What this task involves. Each entry that follows is to be retyped exactly. Pictures do not belong in the copy.

Provided material.
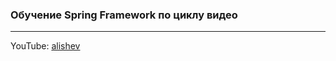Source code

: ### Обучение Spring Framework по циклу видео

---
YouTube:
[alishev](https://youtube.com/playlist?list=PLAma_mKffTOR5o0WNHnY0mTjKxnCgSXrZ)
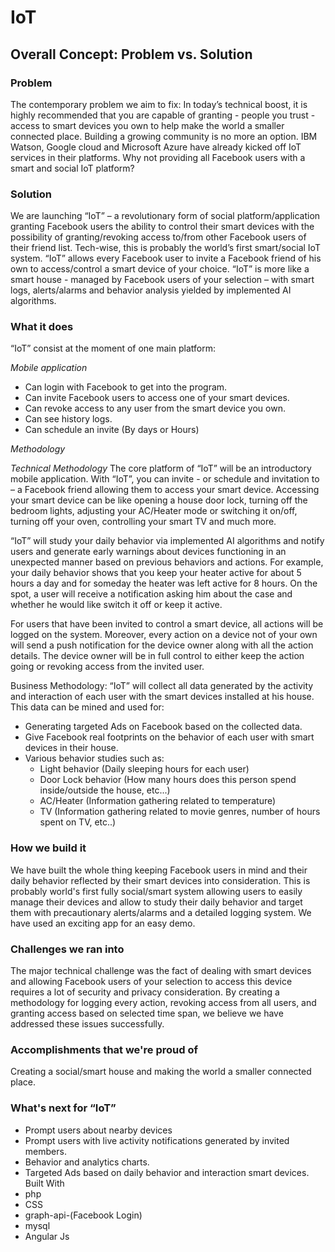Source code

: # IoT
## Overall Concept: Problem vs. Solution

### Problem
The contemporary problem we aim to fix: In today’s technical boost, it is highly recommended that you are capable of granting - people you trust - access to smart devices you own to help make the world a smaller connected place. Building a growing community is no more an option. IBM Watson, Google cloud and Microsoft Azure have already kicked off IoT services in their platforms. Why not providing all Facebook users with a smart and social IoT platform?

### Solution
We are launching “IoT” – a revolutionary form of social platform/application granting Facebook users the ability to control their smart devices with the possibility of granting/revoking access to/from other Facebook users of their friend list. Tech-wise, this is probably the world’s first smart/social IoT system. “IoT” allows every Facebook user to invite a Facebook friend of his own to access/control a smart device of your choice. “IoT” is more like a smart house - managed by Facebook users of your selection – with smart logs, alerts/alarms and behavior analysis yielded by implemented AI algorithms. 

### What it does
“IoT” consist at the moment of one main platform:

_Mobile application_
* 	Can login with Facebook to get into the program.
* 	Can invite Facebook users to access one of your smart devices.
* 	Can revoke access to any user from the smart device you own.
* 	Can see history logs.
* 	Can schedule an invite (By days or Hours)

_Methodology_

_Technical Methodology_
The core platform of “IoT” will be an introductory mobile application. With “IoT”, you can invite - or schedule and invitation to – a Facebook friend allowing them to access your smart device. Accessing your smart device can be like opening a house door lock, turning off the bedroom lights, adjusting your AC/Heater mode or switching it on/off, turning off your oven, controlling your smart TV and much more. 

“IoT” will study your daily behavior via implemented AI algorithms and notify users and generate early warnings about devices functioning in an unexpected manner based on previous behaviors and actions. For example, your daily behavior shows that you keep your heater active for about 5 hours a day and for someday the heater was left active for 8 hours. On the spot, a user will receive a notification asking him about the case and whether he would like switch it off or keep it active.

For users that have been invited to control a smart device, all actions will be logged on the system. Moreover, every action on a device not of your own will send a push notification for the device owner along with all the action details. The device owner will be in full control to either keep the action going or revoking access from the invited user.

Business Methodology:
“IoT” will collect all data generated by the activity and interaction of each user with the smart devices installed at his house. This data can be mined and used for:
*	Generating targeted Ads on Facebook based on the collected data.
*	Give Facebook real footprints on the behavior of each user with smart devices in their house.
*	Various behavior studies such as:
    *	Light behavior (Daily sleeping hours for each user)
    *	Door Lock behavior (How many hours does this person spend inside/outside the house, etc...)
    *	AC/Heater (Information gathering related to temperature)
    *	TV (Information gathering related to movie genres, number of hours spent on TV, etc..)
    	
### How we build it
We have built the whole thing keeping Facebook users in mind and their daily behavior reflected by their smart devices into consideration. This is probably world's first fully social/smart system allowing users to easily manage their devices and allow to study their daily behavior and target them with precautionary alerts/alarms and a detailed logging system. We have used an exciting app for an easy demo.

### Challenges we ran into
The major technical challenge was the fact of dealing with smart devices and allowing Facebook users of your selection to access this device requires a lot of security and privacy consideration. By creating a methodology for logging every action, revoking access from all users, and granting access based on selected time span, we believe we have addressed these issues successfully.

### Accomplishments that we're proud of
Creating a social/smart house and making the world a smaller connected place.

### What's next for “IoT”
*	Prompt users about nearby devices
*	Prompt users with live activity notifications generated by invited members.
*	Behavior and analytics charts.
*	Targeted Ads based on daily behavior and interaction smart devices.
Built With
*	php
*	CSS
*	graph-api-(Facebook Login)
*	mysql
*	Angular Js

Completed exercise.
Source code

: ### Обучение Spring Framework по циклу видео

---
YouTube:
[alishev](https://youtube.com/playlist?list=PLAma_mKffTOR5o0WNHnY0mTjKxnCgSXrZ)
Source code

: # IoT
## Overall Concept: Problem vs. Solution

### Problem
The contemporary problem we aim to fix: In today’s technical boost, it is highly recommended that you are capable of granting - people you trust - access to smart devices you own to help make the world a smaller connected place. Building a growing community is no more an option. IBM Watson, Google cloud and Microsoft Azure have already kicked off IoT services in their platforms. Why not providing all Facebook users with a smart and social IoT platform?

### Solution
We are launching “IoT” – a revolutionary form of social platform/application granting Facebook users the ability to control their smart devices with the possibility of granting/revoking access to/from other Facebook users of their friend list. Tech-wise, this is probably the world’s first smart/social IoT system. “IoT” allows every Facebook user to invite a Facebook friend of his own to access/control a smart device of your choice. “IoT” is more like a smart house - managed by Facebook users of your selection – with smart logs, alerts/alarms and behavior analysis yielded by implemented AI algorithms. 

### What it does
“IoT” consist at the moment of one main platform:

_Mobile application_
* 	Can login with Facebook to get into the program.
* 	Can invite Facebook users to access one of your smart devices.
* 	Can revoke access to any user from the smart device you own.
* 	Can see history logs.
* 	Can schedule an invite (By days or Hours)

_Methodology_

_Technical Methodology_
The core platform of “IoT” will be an introductory mobile application. With “IoT”, you can invite - or schedule and invitation to – a Facebook friend allowing them to access your smart device. Accessing your smart device can be like opening a house door lock, turning off the bedroom lights, adjusting your AC/Heater mode or switching it on/off, turning off your oven, controlling your smart TV and much more. 

“IoT” will study your daily behavior via implemented AI algorithms and notify users and generate early warnings about devices functioning in an unexpected manner based on previous behaviors and actions. For example, your daily behavior shows that you keep your heater active for about 5 hours a day and for someday the heater was left active for 8 hours. On the spot, a user will receive a notification asking him about the case and whether he would like switch it off or keep it active.

For users that have been invited to control a smart device, all actions will be logged on the system. Moreover, every action on a device not of your own will send a push notification for the device owner along with all the action details. The device owner will be in full control to either keep the action going or revoking access from the invited user.

Business Methodology:
“IoT” will collect all data generated by the activity and interaction of each user with the smart devices installed at his house. This data can be mined and used for:
*	Generating targeted Ads on Facebook based on the collected data.
*	Give Facebook real footprints on the behavior of each user with smart devices in their house.
*	Various behavior studies such as:
    *	Light behavior (Daily sleeping hours for each user)
    *	Door Lock behavior (How many hours does this person spend inside/outside the house, etc...)
    *	AC/Heater (Information gathering related to temperature)
    *	TV (Information gathering related to movie genres, number of hours spent on TV, etc..)
    	
### How we build it
We have built the whole thing keeping Facebook users in mind and their daily behavior reflected by their smart devices into consideration. This is probably world's first fully social/smart system allowing users to easily manage their devices and allow to study their daily behavior and target them with precautionary alerts/alarms and a detailed logging system. We have used an exciting app for an easy demo.

### Challenges we ran into
The major technical challenge was the fact of dealing with smart devices and allowing Facebook users of your selection to access this device requires a lot of security and privacy consideration. By creating a methodology for logging every action, revoking access from all users, and granting access based on selected time span, we believe we have addressed these issues successfully.

### Accomplishments that we're proud of
Creating a social/smart house and making the world a smaller connected place.

### What's next for “IoT”
*	Prompt users about nearby devices
*	Prompt users with live activity notifications generated by invited members.
*	Behavior and analytics charts.
*	Targeted Ads based on daily behavior and interaction smart devices.
Built With
*	php
*	CSS
*	graph-api-(Facebook Login)
*	mysql
*	Angular Js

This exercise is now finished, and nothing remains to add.